Newark southern link road given green light by Chancellor Rishi Sunak in today's budget reveal
Chancellor Rishi Sunak gave the given the green light for the long-awaited Newark southern link road in today’s budget.
The £20m allocation was what was requested in a bid to the government’s Levelling Up Fund to complete work on the road and was the maximum that could be granted.
Newark and Sherwood District Council, supported by Nottinghamshire County Council, bid for the money to plug a gap in funding.
In a double pay-day for Newark, the town was granted around £1.05m towards the redevelopment cost of the Yorke Drive Estate.
The southern link road project, part of a £203m allocation on ten East Midlands schemes, would unlock employment land and relieve the area’s traffic woes by linking the A46 at Farndon and the A1 at Fernwood, providing smoother travel alongside the Newark bypass with an alternative route. There will also be an option to cross the River Devon.

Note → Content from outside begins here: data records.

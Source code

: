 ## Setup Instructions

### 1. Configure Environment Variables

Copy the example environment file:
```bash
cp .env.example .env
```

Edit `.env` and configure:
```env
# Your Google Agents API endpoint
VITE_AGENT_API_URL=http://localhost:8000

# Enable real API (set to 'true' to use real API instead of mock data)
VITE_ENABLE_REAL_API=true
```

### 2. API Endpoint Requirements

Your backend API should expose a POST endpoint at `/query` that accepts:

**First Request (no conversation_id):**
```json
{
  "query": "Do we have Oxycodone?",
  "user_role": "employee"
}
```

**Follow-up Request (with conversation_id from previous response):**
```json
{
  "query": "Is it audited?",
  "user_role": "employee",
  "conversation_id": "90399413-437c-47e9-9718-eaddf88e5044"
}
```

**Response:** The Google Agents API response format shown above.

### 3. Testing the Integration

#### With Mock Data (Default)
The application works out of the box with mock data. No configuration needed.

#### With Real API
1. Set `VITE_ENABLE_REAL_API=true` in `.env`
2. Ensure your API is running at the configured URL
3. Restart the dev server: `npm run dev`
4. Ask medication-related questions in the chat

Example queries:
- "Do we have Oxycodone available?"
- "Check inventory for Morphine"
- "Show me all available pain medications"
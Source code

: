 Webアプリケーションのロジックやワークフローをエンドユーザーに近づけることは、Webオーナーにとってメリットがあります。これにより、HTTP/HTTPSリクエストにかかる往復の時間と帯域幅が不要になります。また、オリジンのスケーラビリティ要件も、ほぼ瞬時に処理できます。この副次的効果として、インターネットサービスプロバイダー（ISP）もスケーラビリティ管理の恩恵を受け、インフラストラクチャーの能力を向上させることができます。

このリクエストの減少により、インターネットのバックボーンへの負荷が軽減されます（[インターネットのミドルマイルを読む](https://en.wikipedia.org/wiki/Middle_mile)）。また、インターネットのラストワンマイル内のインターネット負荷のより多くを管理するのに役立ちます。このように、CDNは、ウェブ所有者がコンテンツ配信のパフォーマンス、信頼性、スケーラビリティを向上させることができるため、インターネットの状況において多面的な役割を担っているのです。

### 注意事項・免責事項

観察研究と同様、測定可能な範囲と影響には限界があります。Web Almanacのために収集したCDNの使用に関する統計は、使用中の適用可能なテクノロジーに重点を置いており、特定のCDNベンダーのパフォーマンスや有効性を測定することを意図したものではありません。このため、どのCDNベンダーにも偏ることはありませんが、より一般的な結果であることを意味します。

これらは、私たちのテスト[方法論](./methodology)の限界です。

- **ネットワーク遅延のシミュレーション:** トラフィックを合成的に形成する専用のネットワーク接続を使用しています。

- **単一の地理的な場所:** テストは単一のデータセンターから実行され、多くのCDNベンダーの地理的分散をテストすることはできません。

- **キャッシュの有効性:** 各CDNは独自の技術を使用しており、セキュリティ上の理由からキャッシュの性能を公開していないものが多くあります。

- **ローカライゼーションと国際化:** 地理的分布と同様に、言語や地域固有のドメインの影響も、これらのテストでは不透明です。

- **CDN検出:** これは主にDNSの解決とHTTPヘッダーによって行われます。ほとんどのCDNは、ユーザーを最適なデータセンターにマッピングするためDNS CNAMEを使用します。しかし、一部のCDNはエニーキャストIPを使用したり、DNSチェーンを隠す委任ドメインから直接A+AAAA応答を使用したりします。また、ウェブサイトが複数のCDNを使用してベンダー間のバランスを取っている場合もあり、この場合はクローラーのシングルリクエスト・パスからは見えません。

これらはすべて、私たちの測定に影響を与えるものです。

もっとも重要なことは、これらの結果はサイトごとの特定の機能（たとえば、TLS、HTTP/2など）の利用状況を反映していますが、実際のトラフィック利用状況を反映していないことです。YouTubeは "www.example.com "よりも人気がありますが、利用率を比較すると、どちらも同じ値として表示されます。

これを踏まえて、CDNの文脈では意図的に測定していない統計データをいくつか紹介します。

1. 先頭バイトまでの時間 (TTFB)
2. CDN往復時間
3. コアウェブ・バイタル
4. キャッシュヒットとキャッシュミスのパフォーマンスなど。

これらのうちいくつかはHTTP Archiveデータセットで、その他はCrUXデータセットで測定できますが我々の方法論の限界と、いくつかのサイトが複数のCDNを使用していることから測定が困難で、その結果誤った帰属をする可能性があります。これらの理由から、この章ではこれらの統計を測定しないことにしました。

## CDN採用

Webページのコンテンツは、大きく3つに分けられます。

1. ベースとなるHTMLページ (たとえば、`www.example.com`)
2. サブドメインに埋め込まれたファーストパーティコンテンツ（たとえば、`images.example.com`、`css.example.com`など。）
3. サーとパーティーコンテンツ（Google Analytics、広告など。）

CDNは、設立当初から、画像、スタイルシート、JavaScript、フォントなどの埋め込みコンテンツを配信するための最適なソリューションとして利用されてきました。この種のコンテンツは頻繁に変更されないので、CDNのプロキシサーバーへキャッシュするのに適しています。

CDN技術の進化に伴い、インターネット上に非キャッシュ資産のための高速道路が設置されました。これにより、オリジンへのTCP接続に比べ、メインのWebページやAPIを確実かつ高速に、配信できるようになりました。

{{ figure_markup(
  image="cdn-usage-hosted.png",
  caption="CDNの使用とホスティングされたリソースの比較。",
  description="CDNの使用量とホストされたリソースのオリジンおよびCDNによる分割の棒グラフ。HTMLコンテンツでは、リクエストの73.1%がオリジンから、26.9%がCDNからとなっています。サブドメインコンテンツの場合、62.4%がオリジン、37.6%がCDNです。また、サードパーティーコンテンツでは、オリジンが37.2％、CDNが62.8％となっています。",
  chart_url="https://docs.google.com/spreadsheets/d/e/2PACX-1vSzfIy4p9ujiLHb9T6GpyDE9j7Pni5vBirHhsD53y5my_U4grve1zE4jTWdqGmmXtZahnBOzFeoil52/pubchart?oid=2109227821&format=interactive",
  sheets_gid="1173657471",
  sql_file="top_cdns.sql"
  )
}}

Newark MP Robert Jenrick said: “I’m delighted the government has agreed to provide the gap funding required, enabling the Newark southern link road to move forward.
“This is an important and long overdue investment for the town, which Newark and Sherwood District Council and I have been working with central government to secure for many years now.
“It will enable the western part of the Middlebeck development to proceed, bringing new homes and jobs to the area, and crucially it will provide the missing link between the A46 and the A1 relieving pressure on local roads and the town centre.
“The combination of the link road and the dualled A46 will give Newark and its environs a road network with a realistic prospect of ending the horrific gridlock and improving everyone’s quality of life.
“I’m very grateful to councillors Roger Blaney and David Lloyd and the council officers that have plugged away and worked with me to achieve this.”
Only one section of the relief road has been built — between Bowbridge Road, Newark, and Staple Lane, Balderton. The cost of construction has spiralled and developers of around 3,150 homes at Middlebeck have been hamstrung by their original planning consent that said only 600 homes could be built before the road was complete.
The land made accessible by the Middlebeck development — two million square feet — will be used as employment land for around 5,000 new jobs.
Yorke Drive has also been granted funding under the government’s levelling up agenda after the district council was left to foot a shortfall of £3.7m when an application to Homes England failed.
Consent was given for the demolition and development of up to 320 homes on the existing estate and northern portion of the Lincoln Road playing fields, a new sports pavilion, play area and improved football pitches.
The regeneration is being revisited by the council, in a major blow to residents, after issues arose.